> Task directions: Among the entries below, find the line with "Student, athena.ru@duke.edu \\" and the line with "Retina Mid 2012". Return exactly those lines and every line between them, but no pictures.

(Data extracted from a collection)

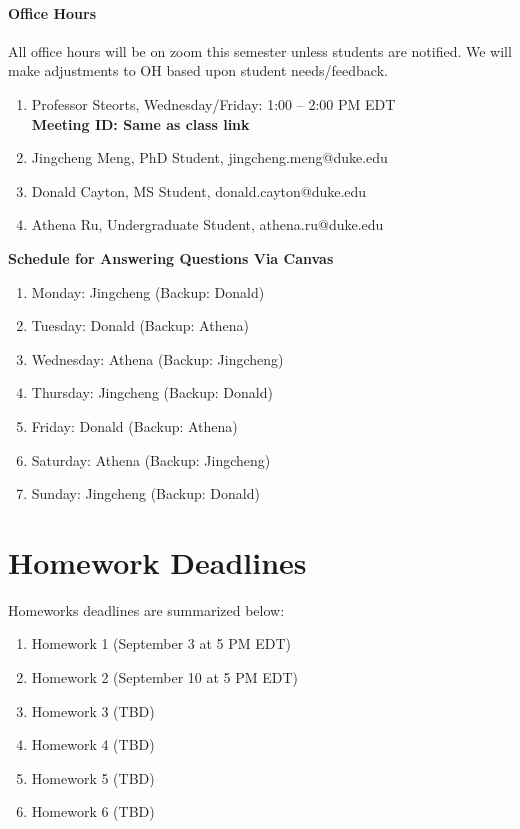 \documentclass[11pt]{article}
\begin{document}
\paragraph{Office Hours}
All office hours will be on zoom this semester unless students are notified. We will make adjustments to OH based upon student needs/feedback. 
\begin{enumerate}
\item Professor Steorts, Wednesday/Friday: 1:00 -- 2:00 PM EDT \\
\textbf{Meeting ID: Same as class link}
\item Jingcheng Meng, PhD Student, jingcheng.meng@duke.edu\\
\item Donald Cayton, MS Student, donald.cayton@duke.edu\\
\item Athena Ru, Undergraduate Student, athena.ru@duke.edu \\ 
\end{enumerate}


\textbf{Schedule for Answering Questions Via Canvas}
\begin{enumerate}
\item Monday: Jingcheng (Backup: Donald)
\item Tuesday: Donald (Backup: Athena)
\item Wednesday: Athena (Backup: Jingcheng)
\item Thursday: Jingcheng (Backup: Donald)
\item Friday: Donald (Backup: Athena)
\item Saturday: Athena (Backup: Jingcheng)
\item Sunday: Jingcheng (Backup: Donald)
\end{enumerate}



\section{Homework Deadlines}
Homeworks deadlines are summarized below:

\begin{enumerate}
\item Homework 1 (September 3 at 5 PM EDT)
\item Homework 2 (September 10 at 5 PM EDT)
\item Homework 3 (TBD)
\item Homework 4 (TBD)
\item Homework 5 (TBD)
\item Homework 6 (TBD)
\end{enumerate} 
\end{document}
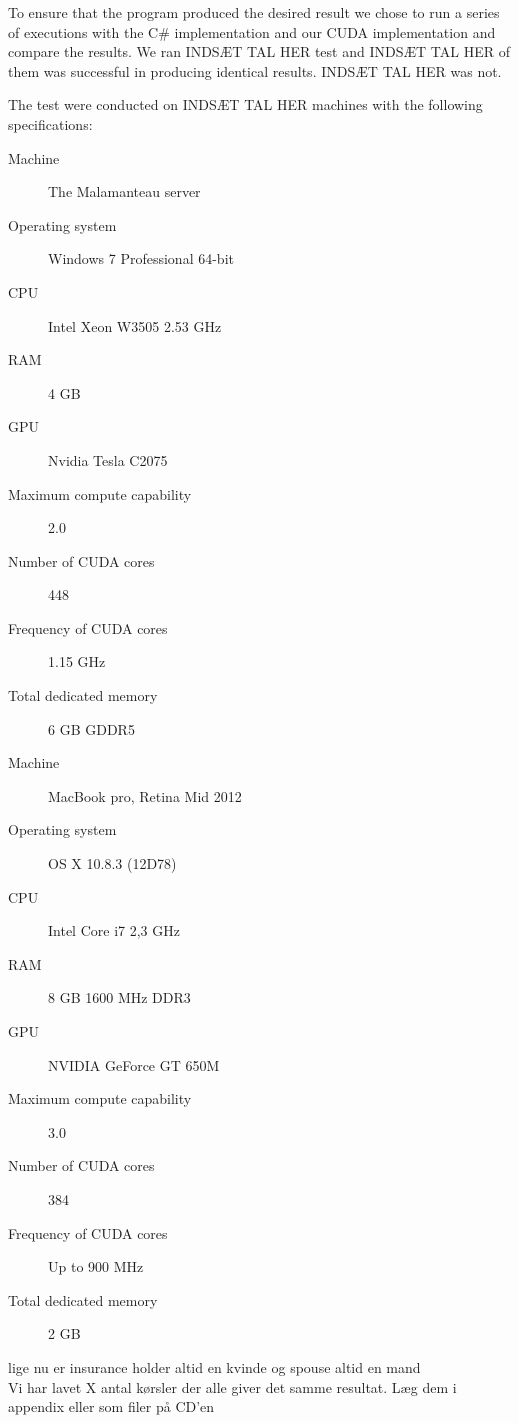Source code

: To ensure that the program produced the desired result we chose to run a series of executions with the C\# implementation and our CUDA implementation and compare the results. We ran INDSÆT TAL HER test and INDSÆT TAL HER of them was successful in producing identical results. INDSÆT TAL HER was not. 

The test were conducted on INDSÆT TAL HER machines with the following specifications:

\begin{description}
	\item[Machine] The Malamanteau server 
	\item[Operating system] Windows 7 Professional 64-bit
	\item[CPU] Intel Xeon W3505 2.53 GHz
	\item[RAM] 4 GB 
	\item[GPU] Nvidia Tesla C2075\cite{tesl}
	\item[Maximum compute capability] 2.0
	\item[Number of CUDA cores] 448
	\item[Frequency of CUDA cores] 1.15 GHz
	\item[Total dedicated memory] 6 GB GDDR5
\end{description}

\begin{description}
	\item[Machine] MacBook pro, Retina Mid 2012
	\item[Operating system] OS X 10.8.3 (12D78)
	\item[CPU] Intel Core i7 2,3 GHz
	\item[RAM] 8 GB 1600 MHz DDR3
	\item[GPU] NVIDIA GeForce GT 650M \cite{kepl}
	\item[Maximum compute capability] 3.0
	\item[Number of CUDA cores] 384
	\item[Frequency of CUDA cores] Up to 900 MHz
	\item[Total dedicated memory] 2 GB
\end{description}

lige nu er insurance holder altid en kvinde og spouse altid en mand \\

Vi har lavet X antal kørsler der alle giver det samme resultat. Læg dem i appendix eller som filer på CD'en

> Exercise output:
\item Athena Ru, Undergraduate Student, athena.ru@duke.edu \\ 
\end{enumerate}


\textbf{Schedule for Answering Questions Via Canvas}
\begin{enumerate}
\item Monday: Jingcheng (Backup: Donald)
\item Tuesday: Donald (Backup: Athena)
\item Wednesday: Athena (Backup: Jingcheng)
\item Thursday: Jingcheng (Backup: Donald)
\item Friday: Donald (Backup: Athena)
\item Saturday: Athena (Backup: Jingcheng)
\item Sunday: Jingcheng (Backup: Donald)
\end{enumerate}



\section{Homework Deadlines}
Homeworks deadlines are summarized below:

\begin{enumerate}
\item Homework 1 (September 3 at 5 PM EDT)
\item Homework 2 (September 10 at 5 PM EDT)
\item Homework 3 (TBD)
\item Homework 4 (TBD)
\item Homework 5 (TBD)
\item Homework 6 (TBD)
\end{enumerate} 
\end{document}
Source code

: To ensure that the program produced the desired result we chose to run a series of executions with the C\# implementation and our CUDA implementation and compare the results. We ran INDSÆT TAL HER test and INDSÆT TAL HER of them was successful in producing identical results. INDSÆT TAL HER was not. 

The test were conducted on INDSÆT TAL HER machines with the following specifications:

\begin{description}
	\item[Machine] The Malamanteau server 
	\item[Operating system] Windows 7 Professional 64-bit
	\item[CPU] Intel Xeon W3505 2.53 GHz
	\item[RAM] 4 GB 
	\item[GPU] Nvidia Tesla C2075\cite{tesl}
	\item[Maximum compute capability] 2.0
	\item[Number of CUDA cores] 448
	\item[Frequency of CUDA cores] 1.15 GHz
	\item[Total dedicated memory] 6 GB GDDR5
\end{description}

\begin{description}
	\item[Machine] MacBook pro, Retina Mid 2012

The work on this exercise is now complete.